**Task requirements**
Below are records to repeat exactly; do not include any pictures.

**Extracted records**
──────────────────────────────
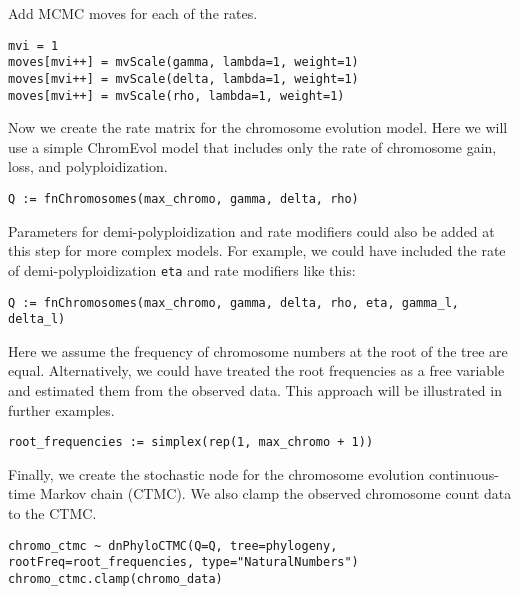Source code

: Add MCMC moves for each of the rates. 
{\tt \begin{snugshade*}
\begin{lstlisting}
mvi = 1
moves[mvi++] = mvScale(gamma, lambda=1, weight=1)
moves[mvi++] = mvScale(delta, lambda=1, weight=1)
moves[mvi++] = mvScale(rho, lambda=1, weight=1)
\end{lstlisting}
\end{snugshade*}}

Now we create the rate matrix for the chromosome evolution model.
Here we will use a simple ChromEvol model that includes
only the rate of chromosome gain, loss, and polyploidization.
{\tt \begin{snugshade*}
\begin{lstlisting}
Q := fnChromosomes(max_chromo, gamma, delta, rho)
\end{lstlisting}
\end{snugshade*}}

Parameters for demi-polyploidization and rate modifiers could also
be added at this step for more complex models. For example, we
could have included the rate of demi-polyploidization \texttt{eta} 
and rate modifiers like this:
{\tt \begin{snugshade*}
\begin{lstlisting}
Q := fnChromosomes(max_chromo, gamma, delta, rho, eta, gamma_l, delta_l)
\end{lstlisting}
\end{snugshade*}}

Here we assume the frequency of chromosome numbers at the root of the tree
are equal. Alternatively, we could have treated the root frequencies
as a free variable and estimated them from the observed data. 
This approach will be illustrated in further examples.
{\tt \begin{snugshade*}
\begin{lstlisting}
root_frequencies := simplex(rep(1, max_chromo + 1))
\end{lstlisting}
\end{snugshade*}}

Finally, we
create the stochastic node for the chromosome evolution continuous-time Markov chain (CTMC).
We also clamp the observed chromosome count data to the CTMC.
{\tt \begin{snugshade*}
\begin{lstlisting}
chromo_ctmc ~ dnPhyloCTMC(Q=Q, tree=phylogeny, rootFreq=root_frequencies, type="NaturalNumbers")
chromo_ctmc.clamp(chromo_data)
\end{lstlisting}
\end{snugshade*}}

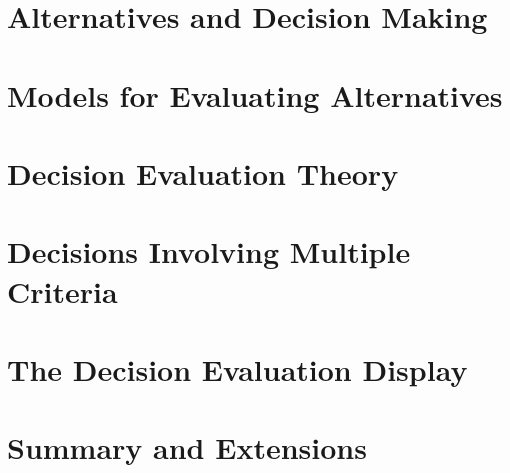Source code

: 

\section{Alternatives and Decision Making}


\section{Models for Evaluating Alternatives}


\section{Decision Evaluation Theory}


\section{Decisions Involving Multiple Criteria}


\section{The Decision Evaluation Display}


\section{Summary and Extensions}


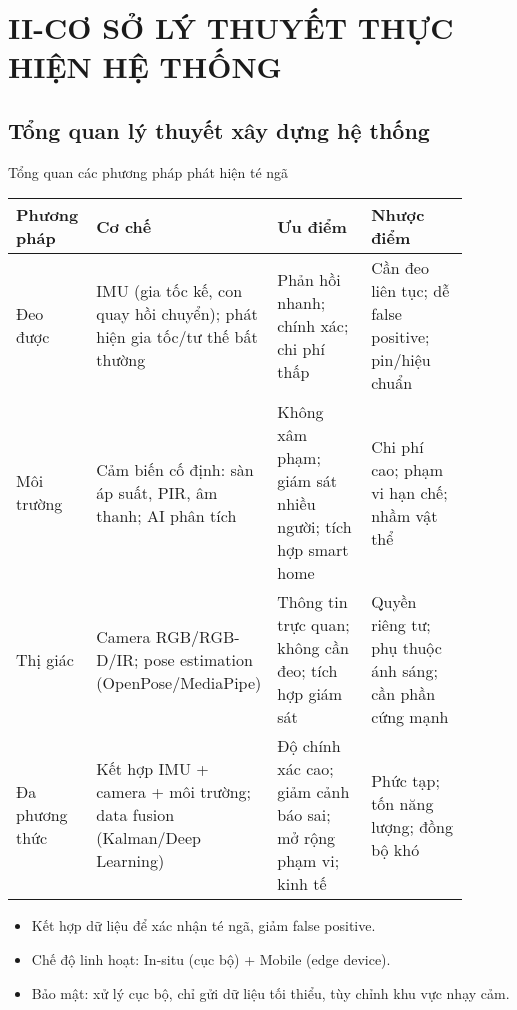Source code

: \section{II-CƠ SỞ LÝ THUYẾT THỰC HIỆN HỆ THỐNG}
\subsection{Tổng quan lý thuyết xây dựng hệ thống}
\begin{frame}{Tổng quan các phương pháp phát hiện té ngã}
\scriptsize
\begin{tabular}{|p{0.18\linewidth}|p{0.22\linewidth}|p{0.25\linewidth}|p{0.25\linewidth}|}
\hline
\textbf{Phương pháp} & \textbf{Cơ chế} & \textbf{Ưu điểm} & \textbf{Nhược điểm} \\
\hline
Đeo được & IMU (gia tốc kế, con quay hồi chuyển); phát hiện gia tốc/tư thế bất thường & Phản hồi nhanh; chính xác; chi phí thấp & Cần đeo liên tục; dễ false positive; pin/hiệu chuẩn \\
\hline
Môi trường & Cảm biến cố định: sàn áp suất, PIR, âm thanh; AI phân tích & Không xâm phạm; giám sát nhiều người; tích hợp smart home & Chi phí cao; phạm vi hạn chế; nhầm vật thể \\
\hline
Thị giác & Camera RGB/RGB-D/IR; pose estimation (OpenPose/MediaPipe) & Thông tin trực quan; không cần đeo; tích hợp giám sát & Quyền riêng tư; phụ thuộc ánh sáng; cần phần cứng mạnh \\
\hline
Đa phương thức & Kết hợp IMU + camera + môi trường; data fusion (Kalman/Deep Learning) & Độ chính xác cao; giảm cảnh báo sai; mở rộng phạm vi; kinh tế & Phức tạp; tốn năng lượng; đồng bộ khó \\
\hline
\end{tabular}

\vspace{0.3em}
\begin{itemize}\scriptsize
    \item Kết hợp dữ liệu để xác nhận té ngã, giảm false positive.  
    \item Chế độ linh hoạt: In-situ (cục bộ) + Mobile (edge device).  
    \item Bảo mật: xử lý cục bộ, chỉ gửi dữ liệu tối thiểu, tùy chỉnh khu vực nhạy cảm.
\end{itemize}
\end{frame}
──────────────────────────────
**Result of the exercise**
Source code

: Add MCMC moves for each of the rates. 
{\tt \begin{snugshade*}
\begin{lstlisting}
mvi = 1
moves[mvi++] = mvScale(gamma, lambda=1, weight=1)
moves[mvi++] = mvScale(delta, lambda=1, weight=1)
moves[mvi++] = mvScale(rho, lambda=1, weight=1)
\end{lstlisting}
\end{snugshade*}}

Now we create the rate matrix for the chromosome evolution model.
Here we will use a simple ChromEvol model that includes
only the rate of chromosome gain, loss, and polyploidization.
{\tt \begin{snugshade*}
\begin{lstlisting}
Q := fnChromosomes(max_chromo, gamma, delta, rho)
\end{lstlisting}
\end{snugshade*}}

Parameters for demi-polyploidization and rate modifiers could also
be added at this step for more complex models. For example, we
could have included the rate of demi-polyploidization \texttt{eta} 
and rate modifiers like this:
{\tt \begin{snugshade*}
\begin{lstlisting}
Q := fnChromosomes(max_chromo, gamma, delta, rho, eta, gamma_l, delta_l)
\end{lstlisting}
\end{snugshade*}}

Here we assume the frequency of chromosome numbers at the root of the tree
are equal. Alternatively, we could have treated the root frequencies
as a free variable and estimated them from the observed data. 
This approach will be illustrated in further examples.
{\tt \begin{snugshade*}
\begin{lstlisting}
root_frequencies := simplex(rep(1, max_chromo + 1))
\end{lstlisting}
\end{snugshade*}}

Finally, we
create the stochastic node for the chromosome evolution continuous-time Markov chain (CTMC).
We also clamp the observed chromosome count data to the CTMC.
{\tt \begin{snugshade*}
\begin{lstlisting}
chromo_ctmc ~ dnPhyloCTMC(Q=Q, tree=phylogeny, rootFreq=root_frequencies, type="NaturalNumbers")
chromo_ctmc.clamp(chromo_data)
\end{lstlisting}
\end{snugshade*}}

Source code

: 

\section{Alternatives and Decision Making}


\section{Models for Evaluating Alternatives}


\section{Decision Evaluation Theory}


\section{Decisions Involving Multiple Criteria}


\section{The Decision Evaluation Display}


\section{Summary and Extensions}


Source code

: \section{II-CƠ SỞ LÝ THUYẾT THỰC HIỆN HỆ THỐNG}
\subsection{Tổng quan lý thuyết xây dựng hệ thống}
\begin{frame}{Tổng quan các phương pháp phát hiện té ngã}
\scriptsize
\begin{tabular}{|p{0.18\linewidth}|p{0.22\linewidth}|p{0.25\linewidth}|p{0.25\linewidth}|}
\hline
\textbf{Phương pháp} & \textbf{Cơ chế} & \textbf{Ưu điểm} & \textbf{Nhược điểm} \\
\hline
Đeo được & IMU (gia tốc kế, con quay hồi chuyển); phát hiện gia tốc/tư thế bất thường & Phản hồi nhanh; chính xác; chi phí thấp & Cần đeo liên tục; dễ false positive; pin/hiệu chuẩn \\
\hline
Môi trường & Cảm biến cố định: sàn áp suất, PIR, âm thanh; AI phân tích & Không xâm phạm; giám sát nhiều người; tích hợp smart home & Chi phí cao; phạm vi hạn chế; nhầm vật thể \\
\hline
Thị giác & Camera RGB/RGB-D/IR; pose estimation (OpenPose/MediaPipe) & Thông tin trực quan; không cần đeo; tích hợp giám sát & Quyền riêng tư; phụ thuộc ánh sáng; cần phần cứng mạnh \\
\hline
Đa phương thức & Kết hợp IMU + camera + môi trường; data fusion (Kalman/Deep Learning) & Độ chính xác cao; giảm cảnh báo sai; mở rộng phạm vi; kinh tế & Phức tạp; tốn năng lượng; đồng bộ khó \\
\hline
\end{tabular}

\vspace{0.3em}
\begin{itemize}\scriptsize
    \item Kết hợp dữ liệu để xác nhận té ngã, giảm false positive.  
    \item Chế độ linh hoạt: In-situ (cục bộ) + Mobile (edge device).  
    \item Bảo mật: xử lý cục bộ, chỉ gửi dữ liệu tối thiểu, tùy chỉnh khu vực nhạy cảm.
\end{itemize}
\end{frame}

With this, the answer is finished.